I had to admit to Aaron - I had no idea what CALS was. I did a quick Google search and didn't have luck, but Wikipedia helped me out: CALS Table Model. From what I can gather, CALS is an XML format for describing tables for print. I could be a bit off on that - some of the jargon was a bit hard to grok. But that's what I took from it. Wikipedia then led me to a web page and a DTD description: CALS Table Model Document Type Definition. Be sure to check the date on that document - 2001. I had a lot less gray hairs in the beard back when this was published.

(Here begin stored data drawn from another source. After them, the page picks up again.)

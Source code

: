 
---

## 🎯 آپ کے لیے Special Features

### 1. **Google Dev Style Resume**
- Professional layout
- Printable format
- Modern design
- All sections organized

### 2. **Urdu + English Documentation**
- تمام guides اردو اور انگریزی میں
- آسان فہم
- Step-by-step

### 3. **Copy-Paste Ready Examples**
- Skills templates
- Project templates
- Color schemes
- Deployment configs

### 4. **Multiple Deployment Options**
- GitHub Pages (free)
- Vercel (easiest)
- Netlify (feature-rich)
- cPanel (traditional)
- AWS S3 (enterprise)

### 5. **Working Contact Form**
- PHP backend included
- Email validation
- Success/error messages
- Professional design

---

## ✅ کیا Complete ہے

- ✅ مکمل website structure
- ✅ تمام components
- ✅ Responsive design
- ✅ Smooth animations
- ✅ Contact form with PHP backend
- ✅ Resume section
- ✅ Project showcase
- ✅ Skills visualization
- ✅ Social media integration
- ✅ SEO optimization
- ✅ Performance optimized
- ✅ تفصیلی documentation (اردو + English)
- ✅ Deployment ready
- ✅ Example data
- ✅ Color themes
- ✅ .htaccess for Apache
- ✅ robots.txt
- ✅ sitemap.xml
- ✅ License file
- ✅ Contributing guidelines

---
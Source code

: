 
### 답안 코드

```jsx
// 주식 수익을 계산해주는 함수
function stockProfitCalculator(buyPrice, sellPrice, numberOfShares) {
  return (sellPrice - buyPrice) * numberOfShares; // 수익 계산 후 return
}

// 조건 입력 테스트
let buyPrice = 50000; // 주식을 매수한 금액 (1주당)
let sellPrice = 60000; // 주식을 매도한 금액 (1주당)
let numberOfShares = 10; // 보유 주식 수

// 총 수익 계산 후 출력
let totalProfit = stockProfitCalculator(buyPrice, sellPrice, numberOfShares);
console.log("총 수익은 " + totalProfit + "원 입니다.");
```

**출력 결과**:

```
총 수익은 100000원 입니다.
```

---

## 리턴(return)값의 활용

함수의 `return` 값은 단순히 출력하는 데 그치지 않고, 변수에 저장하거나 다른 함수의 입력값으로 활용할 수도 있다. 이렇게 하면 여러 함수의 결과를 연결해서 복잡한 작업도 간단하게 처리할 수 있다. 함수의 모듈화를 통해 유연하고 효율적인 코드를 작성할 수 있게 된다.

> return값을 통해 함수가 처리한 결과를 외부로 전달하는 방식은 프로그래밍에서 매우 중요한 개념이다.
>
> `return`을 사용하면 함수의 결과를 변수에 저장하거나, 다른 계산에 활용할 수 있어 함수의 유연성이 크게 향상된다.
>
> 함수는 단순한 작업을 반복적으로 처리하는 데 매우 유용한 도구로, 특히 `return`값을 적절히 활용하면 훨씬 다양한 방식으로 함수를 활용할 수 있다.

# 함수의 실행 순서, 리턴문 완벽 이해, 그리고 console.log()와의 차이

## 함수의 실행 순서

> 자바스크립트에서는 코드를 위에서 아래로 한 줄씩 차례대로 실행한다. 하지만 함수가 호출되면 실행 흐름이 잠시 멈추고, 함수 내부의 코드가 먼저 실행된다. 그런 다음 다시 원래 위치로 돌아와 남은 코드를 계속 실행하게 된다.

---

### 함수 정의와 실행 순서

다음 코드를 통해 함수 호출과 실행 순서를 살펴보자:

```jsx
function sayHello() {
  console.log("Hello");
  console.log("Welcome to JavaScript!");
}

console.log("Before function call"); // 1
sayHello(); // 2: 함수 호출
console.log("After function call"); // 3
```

I asked Aaron for a sample of his XML to see if I could work with it. Here is a sample of the XML he had to work with:

<?xml version="1.0" encoding="UTF-8" standalone="yes"?> <catalog> <category> <item> <itemsku>SEE BELOW</itemsku> <itemroottitle>Aimpoint CompM3 Weapon Sight </itemroottitle> <itemintroduction>When police and armed forces personnel are on duty, they need their equipment to handle just about any situation, anytime, anywhere. That's why Aimpoint created the CompM3, a revolutionary sight that offers the highest standard available for sight systems technology. The CompM3 features their latest technology and is even more rugged than Aimpoint's other sights. Featuring revolutionary Advanced Circuit Efficiency Technology that gives the sight unparalleled battery life and ease of use, the CompM3 works with any generation of night vision device (NVD). Built primarily for armed forces and police use to hold up under the roughest physical handling and most severe weather conditions. The CompM3 comes with a replaceable, outer black rubber cover, which protects it from scratching and adds an additional stealth factor. The outer cover is also available in Dark Earth Brown perfect camo for use in the desert and in the jungle.</itemintroduction> <itemfeatures>Compatible with every generation of NVD New technology called ACET allows 50,000 hours of operation on one single battery (on setting 7 out of 10) 500,000 hours of use on NVD setting Unequalled light transmission Available in 2 dot sizes (2 and 4 MOA) Submersible to 45 meters (135 feet) Comes with replaceable outer black rubber cover Outer rubber cover available in Dark Earth Brown</itemfeatures> <!--- CALS Table Format. (tables is the defined tag in indesign where the table is kept, the rest is IndDesign created stuff ---> <tables> <table frame="none"> <tgroup cols="2"> <colspec colname="c1" colwidth="56.82176592382906pt"></colspec> <colspec colname="c2" colwidth="90.68922308716pt"></colspec> <tbody> <row> <entry namest="c1" nameend="c2" colsep="0" align="center" valign="top">Models</entry> </row> <row> <entry colsep="0" align="right" valign="top">AIM-11408</entry> <entry colsep="0" align="left" valign="top">With 2 MOA dot size</entry> </row> <row> <entry colsep="0" rowsep="0" align="right" valign="top">AIM-11403</entry> <entry colsep="0" rowsep="0" align="left" valign="top">With 4 MOA dot size</entry> </row> </tbody> </tgroup> </table> </tables> <!--- End of CALS Table Format ---> <pageid>199</pageid> </item> </category> </catalog>

Would you believe I just now noticed this XML contains information about weapons and "outer black rubber cover"?? Ok, so that aside, the CALS specific section should be obvious. For my testing I copied that portion into a CFXML variable:

<!--- COLS Data ---> <cfxml variable="colxml"> <tables> <table frame="none"> <tgroup cols="2"> <colspec colname="c1" colwidth="56.82176592382906pt"></colspec> <colspec colname="c2" colwidth="90.68922308716pt"></colspec> <tbody> <row> <entry namest="c1" nameend="c2" colsep="0" align="center" valign="top">Models</entry> </row> <row> <entry colsep="0" align="right" valign="top">AIM-11408</entry> <entry colsep="0" align="left" valign="top">With 2 MOA dot size</entry> </row> <row> <entry colsep="0" rowsep="0" align="right" valign="top">AIM-11403</entry> <entry colsep="0" rowsep="0" align="left" valign="top">With 4 MOA dot size</entry> </row> </tbody> </tgroup> </table> </tables> </cfxml>

From my reading of the spec, my understanding was that a table contained N sets of tgroups. Each tgroup is really it's own table, but they must all fit within one uber table frame. To simplify things though I decided to just work with the main tgroup.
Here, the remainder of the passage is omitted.